- Record extracts
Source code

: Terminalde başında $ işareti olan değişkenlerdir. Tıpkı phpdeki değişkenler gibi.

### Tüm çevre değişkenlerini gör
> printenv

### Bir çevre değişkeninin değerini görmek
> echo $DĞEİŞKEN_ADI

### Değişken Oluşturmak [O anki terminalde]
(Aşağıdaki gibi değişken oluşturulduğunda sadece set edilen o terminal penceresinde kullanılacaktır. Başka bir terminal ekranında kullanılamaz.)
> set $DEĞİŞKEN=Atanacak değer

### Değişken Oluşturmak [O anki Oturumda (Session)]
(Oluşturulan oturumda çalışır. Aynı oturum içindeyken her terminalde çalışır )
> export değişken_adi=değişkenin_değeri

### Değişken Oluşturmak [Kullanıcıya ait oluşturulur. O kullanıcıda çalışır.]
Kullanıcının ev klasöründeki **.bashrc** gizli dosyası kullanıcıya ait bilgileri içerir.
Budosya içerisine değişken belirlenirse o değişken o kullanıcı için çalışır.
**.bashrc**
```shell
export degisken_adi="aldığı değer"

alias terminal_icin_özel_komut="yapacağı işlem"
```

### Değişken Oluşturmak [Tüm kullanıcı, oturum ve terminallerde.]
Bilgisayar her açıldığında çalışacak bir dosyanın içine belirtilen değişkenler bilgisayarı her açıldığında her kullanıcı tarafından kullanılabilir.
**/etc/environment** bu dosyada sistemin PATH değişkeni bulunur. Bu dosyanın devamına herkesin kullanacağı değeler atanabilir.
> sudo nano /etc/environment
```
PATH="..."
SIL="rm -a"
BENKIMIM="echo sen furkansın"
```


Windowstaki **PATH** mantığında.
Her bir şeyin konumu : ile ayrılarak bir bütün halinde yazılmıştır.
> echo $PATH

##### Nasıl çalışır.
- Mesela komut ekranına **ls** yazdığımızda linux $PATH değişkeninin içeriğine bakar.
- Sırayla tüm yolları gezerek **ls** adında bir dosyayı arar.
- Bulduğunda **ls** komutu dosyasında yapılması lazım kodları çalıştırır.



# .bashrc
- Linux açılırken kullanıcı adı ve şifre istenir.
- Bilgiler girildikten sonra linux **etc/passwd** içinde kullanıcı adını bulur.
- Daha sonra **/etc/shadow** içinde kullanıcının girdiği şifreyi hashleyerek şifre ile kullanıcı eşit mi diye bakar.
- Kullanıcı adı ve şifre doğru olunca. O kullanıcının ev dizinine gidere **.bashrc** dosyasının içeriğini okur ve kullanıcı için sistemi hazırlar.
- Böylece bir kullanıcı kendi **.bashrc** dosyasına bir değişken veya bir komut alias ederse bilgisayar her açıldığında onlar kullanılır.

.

- What is required
Reproduce the listing above in full, word for word.

- Answer
Source code

: Terminalde başında $ işareti olan değişkenlerdir. Tıpkı phpdeki değişkenler gibi.

### Tüm çevre değişkenlerini gör
> printenv

### Bir çevre değişkeninin değerini görmek
> echo $DĞEİŞKEN_ADI

### Değişken Oluşturmak [O anki terminalde]
(Aşağıdaki gibi değişken oluşturulduğunda sadece set edilen o terminal penceresinde kullanılacaktır. Başka bir terminal ekranında kullanılamaz.)
> set $DEĞİŞKEN=Atanacak değer

### Değişken Oluşturmak [O anki Oturumda (Session)]
(Oluşturulan oturumda çalışır. Aynı oturum içindeyken her terminalde çalışır )
> export değişken_adi=değişkenin_değeri

### Değişken Oluşturmak [Kullanıcıya ait oluşturulur. O kullanıcıda çalışır.]
Kullanıcının ev klasöründeki **.bashrc** gizli dosyası kullanıcıya ait bilgileri içerir.
Budosya içerisine değişken belirlenirse o değişken o kullanıcı için çalışır.
**.bashrc**
```shell
export degisken_adi="aldığı değer"

alias terminal_icin_özel_komut="yapacağı işlem"
```

### Değişken Oluşturmak [Tüm kullanıcı, oturum ve terminallerde.]
Bilgisayar her açıldığında çalışacak bir dosyanın içine belirtilen değişkenler bilgisayarı her açıldığında her kullanıcı tarafından kullanılabilir.
**/etc/environment** bu dosyada sistemin PATH değişkeni bulunur. Bu dosyanın devamına herkesin kullanacağı değeler atanabilir.
> sudo nano /etc/environment
```
PATH="..."
SIL="rm -a"
BENKIMIM="echo sen furkansın"
```


Windowstaki **PATH** mantığında.
Her bir şeyin konumu : ile ayrılarak bir bütün halinde yazılmıştır.
> echo $PATH

##### Nasıl çalışır.
- Mesela komut ekranına **ls** yazdığımızda linux $PATH değişkeninin içeriğine bakar.
- Sırayla tüm yolları gezerek **ls** adında bir dosyayı arar.
- Bulduğunda **ls** komutu dosyasında yapılması lazım kodları çalıştırır.



# .bashrc
- Linux açılırken kullanıcı adı ve şifre istenir.
- Bilgiler girildikten sonra linux **etc/passwd** içinde kullanıcı adını bulur.
- Daha sonra **/etc/shadow** içinde kullanıcının girdiği şifreyi hashleyerek şifre ile kullanıcı eşit mi diye bakar.
- Kullanıcı adı ve şifre doğru olunca. O kullanıcının ev dizinine gidere **.bashrc** dosyasının içeriğini okur ve kullanıcı için sistemi hazırlar.
- Böylece bir kullanıcı kendi **.bashrc** dosyasına bir değişken veya bir komut alias ederse bilgisayar her açıldığında onlar kullanılır.

.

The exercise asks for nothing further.